EXERCISE INPUTS:
Content starts
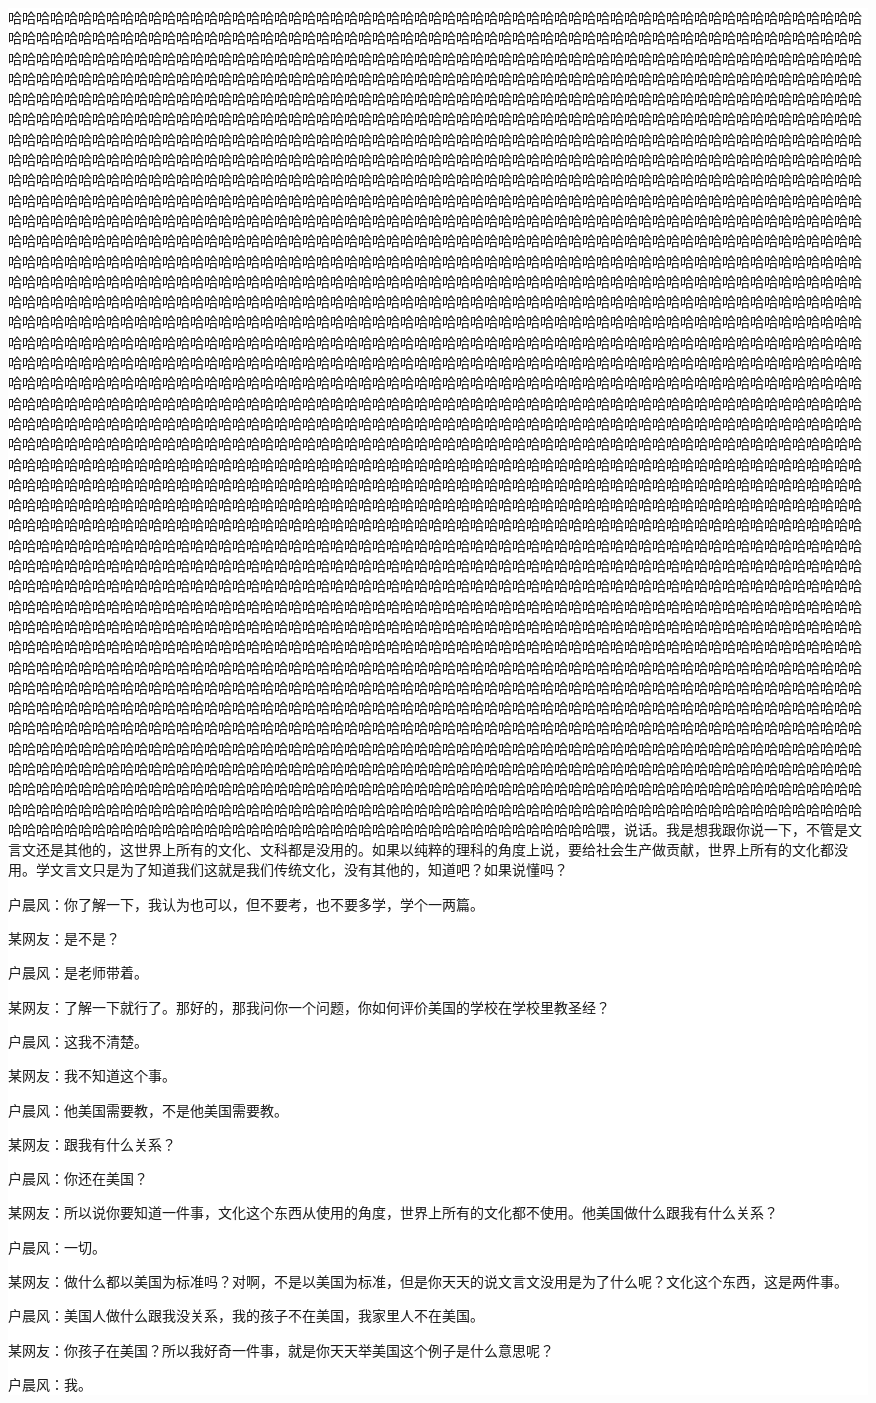 哈哈哈哈哈哈哈哈哈哈哈哈哈哈哈哈哈哈哈哈哈哈哈哈哈哈哈哈哈哈哈哈哈哈哈哈哈哈哈哈哈哈哈哈哈哈哈哈哈哈哈哈哈哈哈哈哈哈哈哈哈哈哈哈哈哈哈哈哈哈哈哈哈哈哈哈哈哈哈哈哈哈哈哈哈哈哈哈哈哈哈哈哈哈哈哈哈哈哈哈哈哈哈哈哈哈哈哈哈哈哈哈哈哈哈哈哈哈哈哈哈哈哈哈哈哈哈哈哈哈哈哈哈哈哈哈哈哈哈哈哈哈哈哈哈哈哈哈哈哈哈哈哈哈哈哈哈哈哈哈哈哈哈哈哈哈哈哈哈哈哈哈哈哈哈哈哈哈哈哈哈哈哈哈哈哈哈哈哈哈哈哈哈哈哈哈哈哈哈哈哈哈哈哈哈哈哈哈哈哈哈哈哈哈哈哈哈哈哈哈哈哈哈哈哈哈哈哈哈哈哈哈哈哈哈哈哈哈哈哈哈哈哈哈哈哈哈哈哈哈哈哈哈哈哈哈哈哈哈哈哈哈哈哈哈哈哈哈哈哈哈哈哈哈哈哈哈哈哈哈哈哈哈哈哈哈哈哈哈哈哈哈哈哈哈哈哈哈哈哈哈哈哈哈哈哈哈哈哈哈哈哈哈哈哈哈哈哈哈哈哈哈哈哈哈哈哈哈哈哈哈哈哈哈哈哈哈哈哈哈哈哈哈哈哈哈哈哈哈哈哈哈哈哈哈哈哈哈哈哈哈哈哈哈哈哈哈哈哈哈哈哈哈哈哈哈哈哈哈哈哈哈哈哈哈哈哈哈哈哈哈哈哈哈哈哈哈哈哈哈哈哈哈哈哈哈哈哈哈哈哈哈哈哈哈哈哈哈哈哈哈哈哈哈哈哈哈哈哈哈哈哈哈哈哈哈哈哈哈哈哈哈哈哈哈哈哈哈哈哈哈哈哈哈哈哈哈哈哈哈哈哈哈哈哈哈哈哈哈哈哈哈哈哈哈哈哈哈哈哈哈哈哈哈哈哈哈哈哈哈哈哈哈哈哈哈哈哈哈哈哈哈哈哈哈哈哈哈哈哈哈哈哈哈哈哈哈哈哈哈哈哈哈哈哈哈哈哈哈哈哈哈哈哈哈哈哈哈哈哈哈哈哈哈哈哈哈哈哈哈哈哈哈哈哈哈哈哈哈哈哈哈哈哈哈哈哈哈哈哈哈哈哈哈哈哈哈哈哈哈哈哈哈哈哈哈哈哈哈哈哈哈哈哈哈哈哈哈哈哈哈哈哈哈哈哈哈哈哈哈哈哈哈哈哈哈哈哈哈哈哈哈哈哈哈哈哈哈哈哈哈哈哈哈哈哈哈哈哈哈哈哈哈哈哈哈哈哈哈哈哈哈哈哈哈哈哈哈哈哈哈哈哈哈哈哈哈哈哈哈哈哈哈哈哈哈哈哈哈哈哈哈哈哈哈哈哈哈哈哈哈哈哈哈哈哈哈哈哈哈哈哈哈哈哈哈哈哈哈哈哈哈哈哈哈哈哈哈哈哈哈哈哈哈哈哈哈哈哈哈哈哈哈哈哈哈哈哈哈哈哈哈哈哈哈哈哈哈哈哈哈哈哈哈哈哈哈哈哈哈哈哈哈哈哈哈哈哈哈哈哈哈哈哈哈哈哈哈哈哈哈哈哈哈哈哈哈哈哈哈哈哈哈哈哈哈哈哈哈哈哈哈哈哈哈哈哈哈哈哈哈哈哈哈哈哈哈哈哈哈哈哈哈哈哈哈哈哈哈哈哈哈哈哈哈哈哈哈哈哈哈哈哈哈哈哈哈哈哈哈哈哈哈哈哈哈哈哈哈哈哈哈哈哈哈哈哈哈哈哈哈哈哈哈哈哈哈哈哈哈哈哈哈哈哈哈哈哈哈哈哈哈哈哈哈哈哈哈哈哈哈哈哈哈哈哈哈哈哈哈哈哈哈哈哈哈哈哈哈哈哈哈哈哈哈哈哈哈哈哈哈哈哈哈哈哈哈哈哈哈哈哈哈哈哈哈哈哈哈哈哈哈哈哈哈哈哈哈哈哈哈哈哈哈哈哈哈哈哈哈哈哈哈哈哈哈哈哈哈哈哈哈哈哈哈哈哈哈哈哈哈哈哈哈哈哈哈哈哈哈哈哈哈哈哈哈哈哈哈哈哈哈哈哈哈哈哈哈哈哈哈哈哈哈哈哈哈哈哈哈哈哈哈哈哈哈哈哈哈哈哈哈哈哈哈哈哈哈哈哈哈哈哈哈哈哈哈哈哈哈哈哈哈哈哈哈哈哈哈哈哈哈哈哈哈哈哈哈哈哈哈哈哈哈哈哈哈哈哈哈哈哈哈哈哈哈哈哈哈哈哈哈哈哈哈哈哈哈哈哈哈哈哈哈哈哈哈哈哈哈哈哈哈哈哈哈哈哈哈哈哈哈哈哈哈哈哈哈哈哈哈哈哈哈哈哈哈哈哈哈哈哈哈哈哈哈哈哈哈哈哈哈哈哈哈哈哈哈哈哈哈哈哈哈哈哈哈哈哈哈哈哈哈哈哈哈哈哈哈哈哈哈哈哈哈哈哈哈哈哈哈哈哈哈哈哈哈哈哈哈哈哈哈哈哈哈哈哈哈哈哈哈哈哈哈哈哈哈哈哈哈哈哈哈哈哈哈哈哈哈哈哈哈哈哈哈哈哈哈哈哈哈哈哈哈哈哈哈哈哈哈哈哈哈哈哈哈哈哈哈哈哈哈哈哈哈哈哈哈哈哈哈哈哈哈哈哈哈哈哈哈哈哈哈哈哈哈哈哈哈哈哈哈哈哈哈哈哈哈哈哈哈哈哈哈哈哈哈哈哈哈哈哈哈哈哈哈哈哈哈哈哈哈哈哈哈哈哈哈哈哈哈哈哈哈哈哈哈哈哈哈哈哈哈哈哈哈哈哈哈哈哈哈哈哈哈哈哈哈哈哈哈哈哈哈哈哈哈哈哈哈哈哈哈哈哈哈哈哈哈哈哈哈哈哈哈哈哈哈哈哈哈哈哈哈哈哈哈哈哈哈哈哈哈哈哈哈哈哈哈哈哈哈哈哈哈哈哈哈哈哈哈哈哈哈哈哈哈哈哈哈哈哈哈哈哈哈哈哈哈哈哈哈哈哈哈哈哈哈哈哈哈哈哈哈哈哈哈哈哈哈哈哈哈哈哈哈哈哈哈哈哈哈哈哈哈哈哈哈哈哈哈哈哈哈哈哈哈哈哈哈哈哈哈哈哈哈哈哈哈哈哈哈哈哈哈哈哈哈哈哈哈哈哈哈哈哈哈哈哈哈哈哈哈哈哈哈哈哈哈哈哈哈哈哈哈哈哈哈哈哈哈哈哈哈哈哈哈哈哈哈哈哈哈哈哈哈哈哈哈哈哈哈哈哈哈哈哈哈哈哈哈哈哈哈哈哈哈哈哈哈哈哈哈哈哈哈哈哈哈哈哈哈哈哈哈哈哈哈哈哈哈哈哈哈哈哈哈哈哈哈哈哈哈哈哈哈哈哈哈哈哈哈哈哈哈哈哈哈哈哈哈哈哈哈哈哈哈哈哈哈哈哈哈哈哈哈哈哈哈哈哈哈哈哈哈哈哈哈哈哈哈哈哈哈哈哈哈哈哈哈哈哈哈哈哈哈哈哈哈哈哈哈哈哈哈哈哈哈哈哈哈哈哈哈哈哈哈哈哈哈哈哈哈哈哈哈哈哈哈哈哈哈哈哈哈哈哈哈哈哈哈哈哈哈哈哈哈哈哈哈哈哈哈哈哈哈哈哈哈哈哈哈哈哈哈哈哈哈哈哈哈哈哈哈哈哈哈哈哈哈哈哈哈哈哈哈哈哈哈哈哈哈哈哈哈哈哈哈哈哈哈哈哈哈哈哈哈哈哈哈哈哈哈哈哈哈哈哈哈哈哈哈哈哈哈哈哈哈哈哈哈哈哈哈哈哈哈哈哈哈哈哈哈哈哈哈哈哈哈哈哈哈哈哈哈哈哈哈哈哈哈哈哈哈哈哈哈哈哈哈哈哈哈哈哈哈哈哈哈哈哈哈哈哈哈哈哈哈哈哈哈哈哈哈哈哈哈哈哈哈哈哈哈哈哈哈哈哈哈哈哈哈哈哈哈哈哈哈哈哈哈哈哈哈哈哈哈哈哈哈哈哈哈哈哈哈哈哈哈哈哈哈哈哈哈哈哈哈哈哈哈哈哈哈哈哈哈哈哈哈哈哈哈哈哈哈哈哈哈哈哈哈哈哈哈哈哈哈哈哈哈哈哈哈哈哈哈哈哈哈哈哈哈哈哈哈哈哈哈哈哈哈哈哈哈哈哈哈哈哈哈哈哈哈哈哈哈哈哈哈哈哈哈哈哈哈哈哈哈哈哈哈哈哈哈哈哈哈哈哈哈哈哈哈哈哈哈哈哈哈哈哈哈哈哈哈哈哈哈哈哈哈哈哈哈哈哈哈哈哈哈哈哈哈哈哈哈哈哈哈哈哈哈哈哈哈哈哈哈哈哈哈哈哈哈哈哈哈哈哈哈哈哈哈哈哈哈哈哈哈哈哈哈哈哈哈哈哈哈哈哈哈哈哈哈哈哈哈哈哈哈哈哈哈哈哈哈哈哈哈哈哈哈哈哈哈哈哈哈哈哈哈哈哈哈哈哈哈哈哈哈哈哈哈哈哈哈哈哈哈哈哈哈哈哈哈哈哈哈哈哈哈哈哈哈哈哈哈哈哈哈哈哈哈哈哈哈哈哈哈哈哈哈哈哈哈哈哈哈哈哈哈哈哈哈哈哈哈哈哈哈哈哈哈哈哈哈哈哈哈哈哈哈哈哈哈哈哈哈哈哈哈哈哈哈哈哈哈哈哈哈哈哈哈哈哈哈哈哈哈哈哈哈哈哈哈哈哈哈哈哈哈哈哈哈哈哈哈哈哈哈哈哈哈哈哈哈哈哈哈哈哈哈哈哈哈哈哈哈哈哈哈哈哈哈哈哈哈哈哈哈哈哈哈哈哈哈哈哈哈哈哈哈哈哈哈哈哈哈哈哈哈哈哈哈哈哈哈哈哈哈哈哈哈哈哈哈哈哈哈哈哈哈哈哈哈哈哈哈哈哈哈哈哈哈哈哈哈哈哈哈哈哈哈哈哈哈哈哈哈哈哈哈哈哈哈哈哈哈哈哈哈哈哈哈哈哈哈哈哈哈哈哈哈哈哈哈哈哈哈哈哈哈哈哈哈哈哈哈哈哈哈哈哈哈哈哈哈哈哈哈哈哈哈哈哈哈哈哈哈哈哈哈哈哈哈哈哈哈哈哈哈哈哈哈哈哈哈哈哈哈哈哈哈哈哈哈哈哈哈哈哈哈哈哈哈哈哈哈哈哈哈哈哈哈哈哈哈哈哈哈喂，说话。我是想我跟你说一下，不管是文言文还是其他的，这世界上所有的文化、文科都是没用的。如果以纯粹的理科的角度上说，要给社会生产做贡献，世界上所有的文化都没用。学文言文只是为了知道我们这就是我们传统文化，没有其他的，知道吧？如果说懂吗？

户晨风：你了解一下，我认为也可以，但不要考，也不要多学，学个一两篇。

某网友：是不是？

户晨风：是老师带着。

某网友：了解一下就行了。那好的，那我问你一个问题，你如何评价美国的学校在学校里教圣经？

户晨风：这我不清楚。

某网友：我不知道这个事。

户晨风：他美国需要教，不是他美国需要教。

某网友：跟我有什么关系？

户晨风：你还在美国？

某网友：所以说你要知道一件事，文化这个东西从使用的角度，世界上所有的文化都不使用。他美国做什么跟我有什么关系？

户晨风：一切。

某网友：做什么都以美国为标准吗？对啊，不是以美国为标准，但是你天天的说文言文没用是为了什么呢？文化这个东西，这是两件事。

户晨风：美国人做什么跟我没关系，我的孩子不在美国，我家里人不在美国。

某网友：你孩子在美国？所以我好奇一件事，就是你天天举美国这个例子是什么意思呢？

户晨风：我。
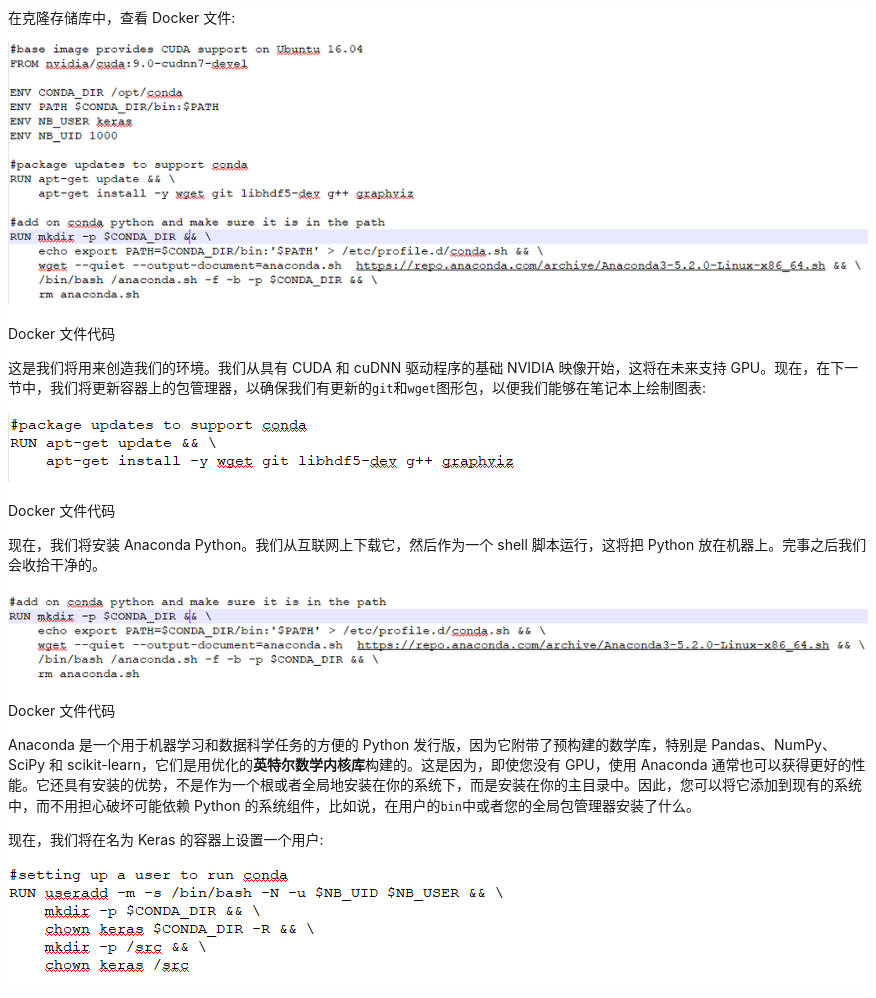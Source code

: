在克隆存储库中，查看 Docker 文件:

![](img/d746c8e5-bcc3-4053-84d1-6ad77b427a4d.png)

Docker 文件代码

这是我们将用来创造我们的环境。我们从具有 CUDA 和 cuDNN 驱动程序的基础 NVIDIA 映像开始，这将在未来支持 GPU。现在，在下一节中，我们将更新容器上的包管理器，以确保我们有更新的`git`和`wget`图形包，以便我们能够在笔记本上绘制图表:

![](img/0c02cde9-a2be-466f-9bca-41c7743b5636.png)

Docker 文件代码

现在，我们将安装 Anaconda Python。我们从互联网上下载它，然后作为一个 shell 脚本运行，这将把 Python 放在机器上。完事之后我们会收拾干净的。

![](img/7118e8dd-bd8e-45bb-90e6-428ef1f7cd92.png)

Docker 文件代码

Anaconda 是一个用于机器学习和数据科学任务的方便的 Python 发行版，因为它附带了预构建的数学库，特别是 Pandas、NumPy、SciPy 和 scikit-learn，它们是用优化的**英特尔数学内核库**构建的。这是因为，即使您没有 GPU，使用 Anaconda 通常也可以获得更好的性能。它还具有安装的优势，不是作为一个根或者全局地安装在你的系统下，而是安装在你的主目录中。因此，您可以将它添加到现有的系统中，而不用担心破坏可能依赖 Python 的系统组件，比如说，在用户的`bin`中或者您的全局包管理器安装了什么。

现在，我们将在名为 Keras 的容器上设置一个用户:

![](img/a23c40c9-ff6a-44bc-81e0-3cdd81d2cbb7.png)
Content ends
WHAT IS REQUIRED: What is needed is each line of the entries that contains the word "Python".

ANSWER SECTION:
现在，我们将安装 Anaconda Python。我们从互联网上下载它，然后作为一个 shell 脚本运行，这将把 Python 放在机器上。完事之后我们会收拾干净的。
Anaconda 是一个用于机器学习和数据科学任务的方便的 Python 发行版，因为它附带了预构建的数学库，特别是 Pandas、NumPy、SciPy 和 scikit-learn，它们是用优化的**英特尔数学内核库**构建的。这是因为，即使您没有 GPU，使用 Anaconda 通常也可以获得更好的性能。它还具有安装的优势，不是作为一个根或者全局地安装在你的系统下，而是安装在你的主目录中。因此，您可以将它添加到现有的系统中，而不用担心破坏可能依赖 Python 的系统组件，比如说，在用户的`bin`中或者您的全局包管理器安装了什么。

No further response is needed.